お布施は、読経や供養への感謝の気持ちを形にしたもので、葬儀や法要では欠かせない存在です。しかし、「いくら包めばいいの?」「どのような封筒を使うの?」など、いざ準備しようとすると迷う方も多いのではないでしょうか。
本記事ではお布施について以下の点を中心にご紹介します。
- •お布施とは
- •お布施の相場
- •お布施を渡すタイミング
お布施について理解するためにもご参考いただけますと幸いです。
ぜひ最後までお読みください。
お布施とは?
お布施は、僧侶が読経をしたり戒名を授与したりした際に、そのご縁への感謝としてお渡しする謝礼のことです。葬儀や法要で僧侶をお招きする場合、遺族が準備しておくべき大切な習慣のひとつです。
ただし、お布施は「報酬」ではなく、あくまで感謝の心を形にしたものです。金額に明確な決まりはなく、気持ちを込めてお渡しするという位置づけになります。なお、仏教ではお布施を「包む」「納める」と表現するのが一般的です。
もともと「布施(ふせ)」という言葉は、仏教で説かれる実践のひとつで、自分の持ち物を無条件で人に差し出す行為を指します。起源には、貧しい人が僧侶に布を差し出して感謝を示したというインドの説話もあり、お布施には「見返りを求めない気持ち」が根本にあります。

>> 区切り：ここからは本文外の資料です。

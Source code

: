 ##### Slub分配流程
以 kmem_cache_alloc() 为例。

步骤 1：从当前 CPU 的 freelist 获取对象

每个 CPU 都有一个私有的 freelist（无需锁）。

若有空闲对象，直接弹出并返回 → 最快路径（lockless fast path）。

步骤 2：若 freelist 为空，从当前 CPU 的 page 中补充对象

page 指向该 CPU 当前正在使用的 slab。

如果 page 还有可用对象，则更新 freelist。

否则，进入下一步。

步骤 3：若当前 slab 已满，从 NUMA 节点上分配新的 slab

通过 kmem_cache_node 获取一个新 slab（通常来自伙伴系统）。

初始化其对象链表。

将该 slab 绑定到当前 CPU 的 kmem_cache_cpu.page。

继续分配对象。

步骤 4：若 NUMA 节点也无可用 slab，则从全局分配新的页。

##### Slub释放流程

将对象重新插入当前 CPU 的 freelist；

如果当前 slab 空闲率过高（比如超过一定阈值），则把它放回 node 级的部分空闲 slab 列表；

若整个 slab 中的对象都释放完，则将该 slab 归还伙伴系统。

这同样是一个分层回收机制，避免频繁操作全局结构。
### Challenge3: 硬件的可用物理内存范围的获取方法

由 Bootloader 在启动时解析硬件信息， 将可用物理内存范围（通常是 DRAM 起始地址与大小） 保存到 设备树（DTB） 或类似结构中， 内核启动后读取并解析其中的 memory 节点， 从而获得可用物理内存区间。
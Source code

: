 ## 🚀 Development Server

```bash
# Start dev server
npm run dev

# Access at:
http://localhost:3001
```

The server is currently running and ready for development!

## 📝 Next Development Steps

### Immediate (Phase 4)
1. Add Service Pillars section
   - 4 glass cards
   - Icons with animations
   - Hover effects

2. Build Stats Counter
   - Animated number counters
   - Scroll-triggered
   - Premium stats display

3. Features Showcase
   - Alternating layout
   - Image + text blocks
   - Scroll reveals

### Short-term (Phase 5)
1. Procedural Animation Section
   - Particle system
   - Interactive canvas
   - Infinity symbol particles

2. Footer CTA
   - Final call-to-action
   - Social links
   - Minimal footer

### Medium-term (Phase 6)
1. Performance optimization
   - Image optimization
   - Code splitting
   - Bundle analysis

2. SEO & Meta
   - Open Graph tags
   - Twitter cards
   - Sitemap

なお、神式の葬儀では「お布施」という言葉は使わず、同様の意味をもつ謝礼として「祭祀料(さいしりょう)」をお渡しします。宗教形式によって呼び名が異なる点は知っておくと安心です。
香典との違い
お布施と香典は、どちらも仏事に関わる金銭ですが、その意味や渡す相手、マナーには明確な違いがあります。混同しがちですが、それぞれの目的を正しく理解することが大切です。
前述のとおり、お布施は、葬儀や法要などの仏事において読経を読んでくれる僧侶への感謝や供養の気持ちを表すために渡すものです。一方、香典は故人への弔意と、その遺族に対するお悔やみの気持ちを込めて渡します。つまり、お布施は宗教的な意味合いが強く、香典は人間関係に基づく弔意の表現といえます。

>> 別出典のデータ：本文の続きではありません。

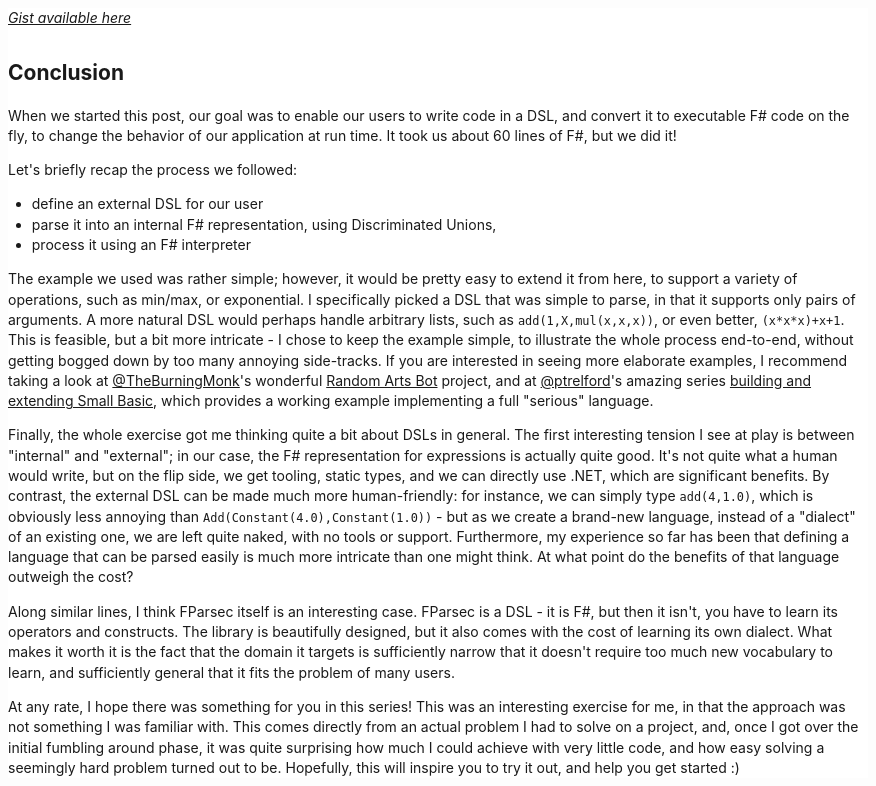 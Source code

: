 _[Gist available here][8]_

## Conclusion

When we started this post, our goal was to enable our users to write code in a DSL, and convert it to executable F# code on the fly, to change the behavior of our application at run time. It took us about 60 lines of F#, but we did it!

Let's briefly recap the process we followed:

* define an external DSL for our user
* parse it into an internal F# representation, using Discriminated Unions,
* process it using an F# interpreter

The example we used was rather simple; however, it would be pretty easy to extend it from here, to support a variety of operations, such as min/max, or exponential. I specifically picked a DSL that was simple to parse, in that it supports only pairs of arguments. A more natural DSL would perhaps handle arbitrary lists, such as `add(1,X,mul(x,x,x))`, or even better, `(x*x*x)+x+1`. This is feasible, but a bit more intricate - I chose to keep the example simple, to illustrate the whole process end-to-end, without getting bogged down by too many annoying side-tracks. If you are interested in seeing more elaborate examples, I recommend taking a look at [@TheBurningMonk](https://twitter.com/theburningmonk)'s wonderful [Random Arts Bot][9] project, and at [@ptrelford](https://twitter.com/ptrelford)'s amazing series [building and extending Small Basic][10], which provides a working example implementing a full "serious" language.

Finally, the whole exercise got me thinking quite a bit about DSLs in general. The first interesting tension I see at play is between "internal" and "external"; in our case, the F# representation for expressions is actually quite good. It's not quite what a human would write, but on the flip side, we get tooling, static types, and we can directly use .NET, which are significant benefits. By contrast, the external DSL can be made much more human-friendly: for instance, we can simply type `add(4,1.0)`, which is obviously less annoying than `Add(Constant(4.0),Constant(1.0))` - but as we create a brand-new language, instead of a "dialect" of an existing one, we are left quite naked, with no tools or support. Furthermore, my experience so far has been that defining a language that can be parsed easily is much more intricate than one might think. At what point do the benefits of that language outweigh the cost?

Along similar lines, I think FParsec itself is an interesting case. FParsec is a DSL - it is F#, but then it isn't, you have to learn its operators and constructs. The library is beautifully designed, but it also comes with the cost of learning its own dialect. What makes it worth it is the fact that the domain it targets is sufficiently narrow that it doesn't require too much new vocabulary to learn, and sufficiently general that it fits the problem of many users.

At any rate, I hope there was something for you in this series! This was an interesting exercise for me, in that the approach was not something I was familiar with. This comes directly from an actual problem I had to solve on a project, and, once I got over the initial fumbling around phase, it was quite surprising how much I could achieve with very little code, and how easy solving a seemingly hard problem turned out to be. Hopefully, this will inspire you to try it out, and help you get started :)

[1]: http://brandewinder.com/2016/02/20/converting-dsl-to-fsharp-code-part-1/
[2]: https://gist.github.com/mathias-brandewinder/4c6fb72748becf2e930b#file-version-2-fsx
[3]: http://www.quanttec.com/fparsec/
[4]: http://www.quanttec.com/fparsec/reference/charparsers.html#members.pfloat
[5]: http://www.quanttec.com/fparsec/reference/parser-overview.html#chaining-and-piping-parsers
[6]: http://www.quanttec.com/fparsec/reference/primitives.html#members.:60::124::62:
[7]: https://gist.github.com/mathias-brandewinder/4c6fb72748becf2e930b#file-version-4-fsx
[8]: https://gist.github.com/mathias-brandewinder/4c6fb72748becf2e930b#file-version-5-fsx
[9]: http://theburningmonk.com/2016/01/building-a-random-arts-bot-in-fsharp/
[10]: http://trelford.com/blog/post/parser.aspx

また、お布施の渡し先は僧侶や寺院ですが、香典は葬儀を主催している遺族へ手渡します。この点でも、お布施と香典ははっきりと区別されます。
さらに、お布施は「仏事での贈り物」として、慶事に近い形式で包むのが一般的です。香典とは異なり、不祝儀袋ではなく白無地の封筒や奉書紙で包むのが通例です。反対に、香典は「哀悼の意」を示すものとして、弔事のマナーに従って黒白の水引がついた香典袋に包みます。
お布施の相場
法事や法要でお渡しするお布施は、一般的に3万円〜5万円程度がひとつの目安とされています。ただし、法要の種類や規模によって適した金額は変わることがあり、事前に相談しておくと安心です。
例えば、一周忌までの法要は3万円〜5万円ほどが相場とされますが、三回忌以降は負担がやや軽くなり1万円〜5万円ほどになることが多いとされています。命日からの年数に応じて金額が緩やかに下がっていくことが一般的です。

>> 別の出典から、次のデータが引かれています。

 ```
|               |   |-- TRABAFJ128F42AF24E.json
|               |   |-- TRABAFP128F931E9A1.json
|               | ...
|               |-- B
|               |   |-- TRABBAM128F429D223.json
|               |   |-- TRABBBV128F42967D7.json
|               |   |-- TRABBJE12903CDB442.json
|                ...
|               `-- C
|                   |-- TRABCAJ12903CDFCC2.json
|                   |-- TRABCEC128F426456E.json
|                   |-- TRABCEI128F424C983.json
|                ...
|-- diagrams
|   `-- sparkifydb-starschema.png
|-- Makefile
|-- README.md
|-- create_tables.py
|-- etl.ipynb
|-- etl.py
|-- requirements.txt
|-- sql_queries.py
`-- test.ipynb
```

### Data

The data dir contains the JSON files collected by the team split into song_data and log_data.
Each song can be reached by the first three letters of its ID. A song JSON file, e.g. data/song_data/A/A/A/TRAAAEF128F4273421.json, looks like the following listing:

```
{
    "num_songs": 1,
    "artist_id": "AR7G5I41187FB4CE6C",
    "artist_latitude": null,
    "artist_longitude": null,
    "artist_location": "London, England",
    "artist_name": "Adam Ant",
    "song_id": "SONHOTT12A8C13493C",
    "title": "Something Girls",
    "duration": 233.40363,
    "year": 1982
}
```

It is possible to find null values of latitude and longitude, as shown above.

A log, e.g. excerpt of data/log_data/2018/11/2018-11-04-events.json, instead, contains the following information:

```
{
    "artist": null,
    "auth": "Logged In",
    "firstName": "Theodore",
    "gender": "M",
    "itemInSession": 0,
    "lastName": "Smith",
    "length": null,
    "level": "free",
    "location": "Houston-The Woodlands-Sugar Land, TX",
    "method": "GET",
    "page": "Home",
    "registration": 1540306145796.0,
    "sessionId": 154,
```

また、納骨の際にも僧侶にお布施をお渡しします。納骨のみの場合は1万円〜5万円ほどが多く、開眼供養(お墓の魂入れ)を同時に行う場合は、それぞれのお布施を合わせてお渡しすることもあります。寺院や墓地の運営方針によって異なるため、事前の相談がおすすめです。
なお、葬儀や結婚式などでは縁起に配慮して避ける数字がありますが、お布施には禁忌とされる金額や枚数はありません。 4や9といった数字でも問題なく、偶数でもマナー違反にはあたりません。細かな数値にこだわる必要はなく、キリのいい金額に調整してお渡しすれば失礼にあたることはありません。
お布施で支払う料金の内訳
お布施という言葉には、一見するとひとまとまりの金銭を指しているような印象がありますが、実際には複数の要素が含まれています。ここでは、葬儀や法要の際に必要となる代表的な費用の内訳について紹介します。
●戒名に関する費用(戒名料)
戒名(かいみょう)は、故人が仏門に入る際に授けられる名前であり、それに対する謝礼として渡すのが「戒名料」です。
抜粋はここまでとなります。